Une autre partie de la correspondance va nous montrer Mme de Longueville sous un autre aspect, non plus sur un théâtre, faisant face à des ennemis déclarés, et poursuivant ouvertement un noble but, mais au sein de sa famille, sous le poids de l’éducation de ses enfans, consumant son courage et une délicatesse magnanime dans des luttes obscures dont Mme de Sablé était la seule confidente, et que nous révèlent les lettres tombées entre nos mains.

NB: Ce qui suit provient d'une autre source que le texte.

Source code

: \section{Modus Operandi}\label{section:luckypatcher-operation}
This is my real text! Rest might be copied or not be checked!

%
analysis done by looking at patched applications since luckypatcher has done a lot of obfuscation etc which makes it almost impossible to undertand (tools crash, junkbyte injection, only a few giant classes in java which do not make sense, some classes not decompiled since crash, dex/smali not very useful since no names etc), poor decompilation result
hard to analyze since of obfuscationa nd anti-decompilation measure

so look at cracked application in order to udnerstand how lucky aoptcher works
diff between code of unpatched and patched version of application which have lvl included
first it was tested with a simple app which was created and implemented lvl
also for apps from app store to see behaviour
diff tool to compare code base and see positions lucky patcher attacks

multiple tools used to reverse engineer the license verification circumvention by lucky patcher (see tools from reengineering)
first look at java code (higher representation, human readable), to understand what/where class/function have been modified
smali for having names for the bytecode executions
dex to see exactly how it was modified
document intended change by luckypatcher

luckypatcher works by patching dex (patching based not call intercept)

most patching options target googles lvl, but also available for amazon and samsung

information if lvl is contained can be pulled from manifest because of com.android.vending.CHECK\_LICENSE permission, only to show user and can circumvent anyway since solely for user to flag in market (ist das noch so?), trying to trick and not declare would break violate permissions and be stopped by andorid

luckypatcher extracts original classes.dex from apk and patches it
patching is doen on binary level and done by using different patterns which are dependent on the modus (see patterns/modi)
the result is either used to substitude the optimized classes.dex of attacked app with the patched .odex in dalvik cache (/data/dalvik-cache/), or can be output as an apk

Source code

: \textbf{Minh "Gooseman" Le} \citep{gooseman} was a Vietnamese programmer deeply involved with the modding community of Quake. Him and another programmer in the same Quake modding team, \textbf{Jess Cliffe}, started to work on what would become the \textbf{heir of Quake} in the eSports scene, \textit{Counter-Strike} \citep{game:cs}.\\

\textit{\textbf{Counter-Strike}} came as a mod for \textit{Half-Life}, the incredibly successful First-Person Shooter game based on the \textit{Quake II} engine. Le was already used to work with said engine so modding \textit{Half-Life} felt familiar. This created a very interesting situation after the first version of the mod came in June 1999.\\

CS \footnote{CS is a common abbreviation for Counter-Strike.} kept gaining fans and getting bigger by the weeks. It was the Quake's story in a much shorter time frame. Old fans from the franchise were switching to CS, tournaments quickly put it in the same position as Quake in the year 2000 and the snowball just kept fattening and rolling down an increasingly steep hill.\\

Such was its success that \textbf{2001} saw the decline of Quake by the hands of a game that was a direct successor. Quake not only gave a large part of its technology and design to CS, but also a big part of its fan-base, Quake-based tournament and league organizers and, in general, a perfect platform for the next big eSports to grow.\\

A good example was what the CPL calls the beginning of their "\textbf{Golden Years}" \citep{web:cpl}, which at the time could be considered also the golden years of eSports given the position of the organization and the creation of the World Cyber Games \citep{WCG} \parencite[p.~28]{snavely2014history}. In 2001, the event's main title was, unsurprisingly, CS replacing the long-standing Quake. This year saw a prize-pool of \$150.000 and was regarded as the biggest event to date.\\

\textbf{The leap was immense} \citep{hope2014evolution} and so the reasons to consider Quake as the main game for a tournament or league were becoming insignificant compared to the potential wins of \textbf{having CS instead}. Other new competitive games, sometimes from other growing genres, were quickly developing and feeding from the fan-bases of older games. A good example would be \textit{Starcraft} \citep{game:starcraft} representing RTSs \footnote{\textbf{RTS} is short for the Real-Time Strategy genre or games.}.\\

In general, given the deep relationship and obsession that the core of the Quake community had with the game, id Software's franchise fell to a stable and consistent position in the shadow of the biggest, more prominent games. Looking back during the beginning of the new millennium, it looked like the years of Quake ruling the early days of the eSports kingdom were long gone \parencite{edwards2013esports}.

Mme de Longueville eut quatre enfans, deux filles qui s’éteignirent fort jeunes, et deux garçons. L’ainé, Charles d’Orléans, comte de Dunois, était né le 12 janvier 1646. Il devait succéder aux titres et aux charges de son père; mais la nature en avait autrement décidé : il était mal fait de corps et d’esprit, et ne fut à sa mère qu’un long chagrin. Le second était un enfant de la fronde, et quand elle l’eut, Mme de Longueville était déjà intimement liée avec La Rochefoucauld. Ceux qui alors menaient le peuple de Paris se défiaient un peu des intentions de la sœur en voyant dans les rangs opposés son frère aîné, le prince de Condé. Il fallait leur donner des gages : elle n’hésita pas et vint, dans une grossesse avancée, avec la jeune et belle duchesse de Bouillon, s’établir à l’Hôtel de Ville[1]. C’est là que, dans la nuit du 28 au 29 janvier 1649, elle mit au monde ce fils, qui eut pour parrain le prévôt des marchands, pour marraine la duchesse de Bouillon, qui fut baptisé par Retz en l’église Saint-Jean de Grève et reçut le nom de Charles de Paris, comte de Saint-Paul. Le jeune prince fit bientôt voir qu’il était digne d’être né sous ces

  1. Mémoires de Retz, édit. d’Amsterdam, 1731, t. Ier, p. 211.